Hello, has anyone experienced multi-thread issue on Windows?
Just installed Julia on brand new laptop, Windows 10 Home, and running a test script where JULIA_NUM_THREADS=1 works fine, but the same after setting JULIA_NUM_THREADS=4 results in the following error:
signal (22): SIGABRT
in expression starting at C:\Evovest\EvoTrees.jl\experiments\random_test.jl:36
crt_sig_handler at /cygdrive/d/buildbot/worker/package_win64/build/src\signals-win.c:92
raise at C:\Windows\System32\msvcrt.dll (unknown line)
abort at C:\Windows\System32\msvcrt.dll (unknown line)
assert at C:\Windows\System32\msvcrt.dll (unknown line)
uv_update_time at /workspace/srcdir/libuv\src/win\core.c:105
uv_run at /workspace/srcdir/libuv\src/win\core.c:371
jl_process_events at /cygdrive/d/buildbot/worker/package_win64/build/src\jl_uv.c:214
jl_task_get_next at /cygdrive/d/buildbot/worker/package_win64/build/src\partr.c:520
poptask at .\task.jl:704
wait at .\task.jl:712 [inlined]
task_done_hook at .\task.jl:442
jl_apply at /cygdrive/d/buildbot/worker/package_win64/build/src\julia.h:1690 [inlined]
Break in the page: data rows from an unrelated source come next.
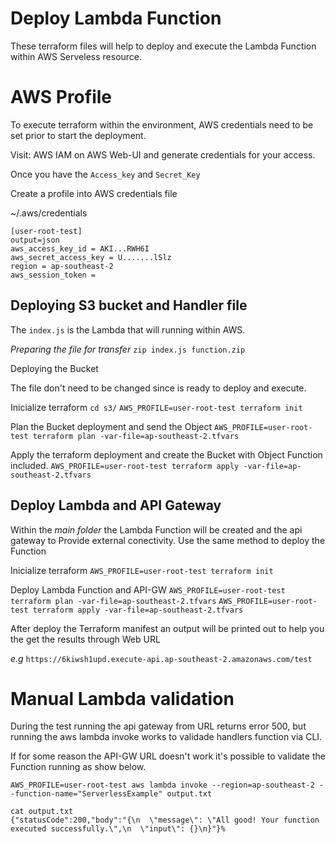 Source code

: # Deploy Lambda Function 

These terraform files will help to deploy and execute the Lambda Function within AWS Serveless resource.

# AWS Profile 

To execute terraform within the environment, AWS credentials need to be set prior to start the deployment.

Visit: AWS IAM on AWS Web-UI and generate credentials for your access.

Once you have the `Access_key` and `Secret_Key`

Create a profile into AWS credentials file

~/.aws/credentials 

```
[user-root-test]
output=json
aws_access_key_id = AKI...RWH6I
aws_secret_access_key = U.......lSlz
region = ap-southeast-2
aws_session_token =
```
## Deploying S3 bucket and Handler file

The `index.js` is the Lambda that will running within AWS.

*Preparing the file for transfer*
`zip index.js function.zip`

Deploying the Bucket

The file don't need to be changed since is ready to deploy and execute.

Inicialize terraform
`cd s3/`
`AWS_PROFILE=user-root-test terraform init`

Plan the Bucket deployment and send the Object 
`AWS_PROFILE=user-root-test terraform plan -var-file=ap-southeast-2.tfvars`

Apply the terraform deployment and create the Bucket with Object Function included.
`AWS_PROFILE=user-root-test terraform apply -var-file=ap-southeast-2.tfvars`

##  Deploy Lambda and API Gateway 

Within the *main folder* the Lambda Function will be created and the api gateway to Provide external conectivity.
Use the same method to deploy the Function

Inicialize terraform
`AWS_PROFILE=user-root-test terraform init`

Deploy Lambda Function and API-GW
`AWS_PROFILE=user-root-test terraform plan -var-file=ap-southeast-2.tfvars`
`AWS_PROFILE=user-root-test terraform apply -var-file=ap-southeast-2.tfvars`

After deploy the Terraform manifest an output will be printed out to help you the get the results through Web URL

*e.g* `https://6kiwsh1upd.execute-api.ap-southeast-2.amazonaws.com/test`

# Manual Lambda validation

During the test running the api gateway from URL returns error 500, but running the aws lambda invoke works to validade handlers function via CLI.

If for some reason the API-GW URL doesn't work it's possible to validate the Function running as show below.

`AWS_PROFILE=user-root-test aws lambda invoke --region=ap-southeast-2 --function-name="ServerlessExample" output.txt`

```
cat output.txt
{"statusCode":200,"body":"{\n  \"message\": \"All good! Your function executed successfully.\",\n  \"input\": {}\n}"}%
```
jl_finish_task at /cygdrive/d/buildbot/worker/package_win64/build/src\task.c:198
start_task at /cygdrive/d/buildbot/worker/package_win64/build/src\task.c:717
Allocations: 28331201 (Pool: 28324093; Big: 7108); GC: 19
There’s the following line that catched my attention as it related to libuv which is tied to multi-threading to my understanding:
uv_update_time at /workspace/srcdir/libuv\src/win\core.c:105
I’ve seem somewhere and issue about clock synchronization. I did tried the clock sync trick, but without success. I’m left with the idea that the issue may be related to Windows Pro vs Home, but I doubt it’s a reasonable scenario.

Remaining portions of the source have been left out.